● Data shown
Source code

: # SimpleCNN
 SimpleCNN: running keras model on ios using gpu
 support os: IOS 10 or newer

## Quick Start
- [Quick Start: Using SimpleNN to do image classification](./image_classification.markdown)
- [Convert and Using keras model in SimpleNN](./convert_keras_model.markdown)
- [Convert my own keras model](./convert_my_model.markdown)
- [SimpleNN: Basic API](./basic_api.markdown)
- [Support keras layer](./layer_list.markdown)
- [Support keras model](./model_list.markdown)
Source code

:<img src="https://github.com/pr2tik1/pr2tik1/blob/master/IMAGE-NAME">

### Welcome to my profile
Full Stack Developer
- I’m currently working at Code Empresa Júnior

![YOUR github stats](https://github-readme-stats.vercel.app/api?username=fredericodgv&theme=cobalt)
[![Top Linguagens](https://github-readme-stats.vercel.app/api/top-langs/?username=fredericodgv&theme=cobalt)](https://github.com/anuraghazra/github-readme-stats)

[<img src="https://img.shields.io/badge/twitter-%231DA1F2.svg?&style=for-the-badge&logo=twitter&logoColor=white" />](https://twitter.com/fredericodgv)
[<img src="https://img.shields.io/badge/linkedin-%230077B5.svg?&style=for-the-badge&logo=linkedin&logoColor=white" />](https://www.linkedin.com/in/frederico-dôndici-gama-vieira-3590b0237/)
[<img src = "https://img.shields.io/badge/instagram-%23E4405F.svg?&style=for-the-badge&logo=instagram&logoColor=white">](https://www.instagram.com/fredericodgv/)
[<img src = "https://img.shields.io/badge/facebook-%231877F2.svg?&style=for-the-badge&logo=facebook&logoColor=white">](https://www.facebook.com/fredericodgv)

...

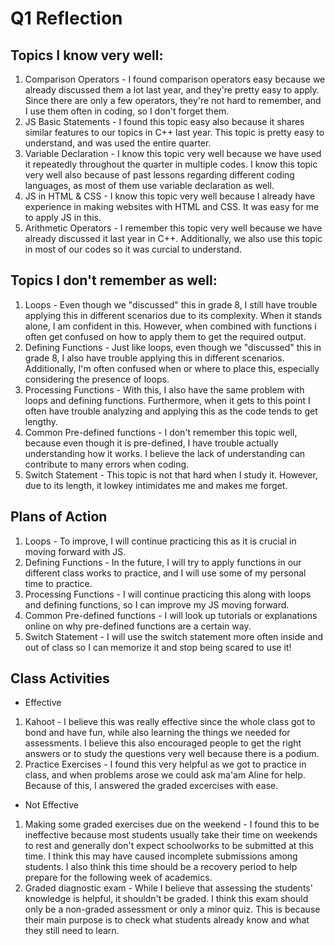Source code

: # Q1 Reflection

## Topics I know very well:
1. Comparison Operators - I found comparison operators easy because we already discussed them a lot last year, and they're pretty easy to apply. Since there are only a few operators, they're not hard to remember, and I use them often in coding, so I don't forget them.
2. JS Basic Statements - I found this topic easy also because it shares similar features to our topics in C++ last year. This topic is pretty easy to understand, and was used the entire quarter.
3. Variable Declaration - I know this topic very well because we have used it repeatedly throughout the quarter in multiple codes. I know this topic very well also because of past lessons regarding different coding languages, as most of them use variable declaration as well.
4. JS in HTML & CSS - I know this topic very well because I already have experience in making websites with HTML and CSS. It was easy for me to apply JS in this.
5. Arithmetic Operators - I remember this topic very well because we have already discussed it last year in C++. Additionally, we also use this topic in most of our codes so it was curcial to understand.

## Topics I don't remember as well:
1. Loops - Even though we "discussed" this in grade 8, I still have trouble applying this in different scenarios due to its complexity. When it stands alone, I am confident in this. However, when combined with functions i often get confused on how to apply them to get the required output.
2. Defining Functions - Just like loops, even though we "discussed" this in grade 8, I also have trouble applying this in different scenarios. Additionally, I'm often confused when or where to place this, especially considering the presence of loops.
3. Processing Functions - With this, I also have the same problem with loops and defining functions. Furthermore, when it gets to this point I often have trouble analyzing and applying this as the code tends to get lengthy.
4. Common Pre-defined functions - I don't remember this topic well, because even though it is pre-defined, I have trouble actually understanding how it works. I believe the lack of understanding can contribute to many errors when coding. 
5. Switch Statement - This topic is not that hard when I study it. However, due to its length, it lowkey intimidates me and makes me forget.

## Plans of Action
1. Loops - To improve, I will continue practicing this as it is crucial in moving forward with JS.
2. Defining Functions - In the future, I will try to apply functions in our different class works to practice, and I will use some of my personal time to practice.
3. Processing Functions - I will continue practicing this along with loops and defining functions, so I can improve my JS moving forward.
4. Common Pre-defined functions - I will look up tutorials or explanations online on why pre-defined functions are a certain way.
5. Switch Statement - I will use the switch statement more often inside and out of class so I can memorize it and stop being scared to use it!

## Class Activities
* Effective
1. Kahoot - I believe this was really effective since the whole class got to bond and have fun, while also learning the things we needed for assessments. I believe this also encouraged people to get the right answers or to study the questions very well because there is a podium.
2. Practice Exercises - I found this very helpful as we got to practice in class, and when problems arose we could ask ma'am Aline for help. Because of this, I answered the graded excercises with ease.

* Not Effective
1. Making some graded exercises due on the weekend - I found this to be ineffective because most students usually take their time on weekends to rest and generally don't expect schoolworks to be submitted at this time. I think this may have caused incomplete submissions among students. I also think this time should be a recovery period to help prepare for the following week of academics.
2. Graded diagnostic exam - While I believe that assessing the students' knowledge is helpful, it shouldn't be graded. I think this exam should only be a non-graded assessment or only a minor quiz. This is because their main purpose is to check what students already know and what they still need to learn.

● How to complete this task
Word for word, restate the lines above from the line containing "5. Switch Statement - I" through the line containing "1. Making some", with both included and nothing else.

● Exercise output
5. Switch Statement - I will use the switch statement more often inside and out of class so I can memorize it and stop being scared to use it!

## Class Activities
* Effective
1. Kahoot - I believe this was really effective since the whole class got to bond and have fun, while also learning the things we needed for assessments. I believe this also encouraged people to get the right answers or to study the questions very well because there is a podium.
2. Practice Exercises - I found this very helpful as we got to practice in class, and when problems arose we could ask ma'am Aline for help. Because of this, I answered the graded excercises with ease.

* Not Effective
1. Making some graded exercises due on the weekend - I found this to be ineffective because most students usually take their time on weekends to rest and generally don't expect schoolworks to be submitted at this time. I think this may have caused incomplete submissions among students. I also think this time should be a recovery period to help prepare for the following week of academics.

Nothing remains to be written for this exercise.